Lorena Keepness hates to think about the date her daughter went missing. You could feel the anxiety from her when you ask.

She said it was like it just happened yesterday.

“She was my little Einstein,” she said.

“She was brave, she wasn’t scared, she was so smart, and just loving.”

Keepness often speaks about how smart her daughter was and how much she loved her siblings, including her twin sister Tannis.

“When I was pregnant with her sister, she would come and sit beside me on the couch and rub my belly and kiss my belly and talk to her little sister,” Keepness said.

When her younger sister arrived, Tamra showered the new arrival with love.

“She’d come and lie down, put her head beside her and hug her and that,” she recalled.

“She just loved her little sister.”

Keepness remembers one night, there was a little knock at the door. To her surprise it was Tamra, having walked from her father’s house a few blocks away.

Keepness’s joyful memories quickly subsided when she started to talk about Tamra’s disappearance. You can hear the mother’s pain clearly.

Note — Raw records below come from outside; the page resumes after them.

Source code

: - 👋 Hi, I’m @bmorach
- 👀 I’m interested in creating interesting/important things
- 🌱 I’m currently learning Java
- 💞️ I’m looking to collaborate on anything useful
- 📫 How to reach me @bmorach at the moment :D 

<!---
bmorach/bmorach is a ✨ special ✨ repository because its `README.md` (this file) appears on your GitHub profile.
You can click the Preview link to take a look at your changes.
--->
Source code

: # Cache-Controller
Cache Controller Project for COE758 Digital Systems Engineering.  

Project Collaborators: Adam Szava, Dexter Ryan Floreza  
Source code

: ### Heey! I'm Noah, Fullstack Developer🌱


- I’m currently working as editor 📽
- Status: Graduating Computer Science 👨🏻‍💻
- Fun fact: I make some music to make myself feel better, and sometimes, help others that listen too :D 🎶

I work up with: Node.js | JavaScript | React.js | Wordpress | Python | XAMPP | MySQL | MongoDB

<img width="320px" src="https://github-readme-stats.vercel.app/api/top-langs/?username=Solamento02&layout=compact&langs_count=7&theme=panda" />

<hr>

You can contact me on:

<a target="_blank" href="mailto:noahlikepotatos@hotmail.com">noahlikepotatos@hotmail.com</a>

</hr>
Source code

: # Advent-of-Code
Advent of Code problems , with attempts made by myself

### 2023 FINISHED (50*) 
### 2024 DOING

Based on what is known about the night Tamra went missing, all six children were home with Lorena Keepness and her partner, Dean McArthur.

According to media reports, an argument broke out between Keepness and McArthur. He left and ran into Russell Sheepskin, an occasional resident of the house. Together they went out for drinks while Keepness was at home.

After sending the children to  bed upstairs, Lorena Keepness went to a friend’s house one block away while her oldest child stayed with the kids.

Lorena Keepness was reported to be drinking at the time, too.

Sheepskin eventually came back to the place to make a meal, during which time he checked on the children at around midnight. Sheepskin said the children were sleeping in the living room.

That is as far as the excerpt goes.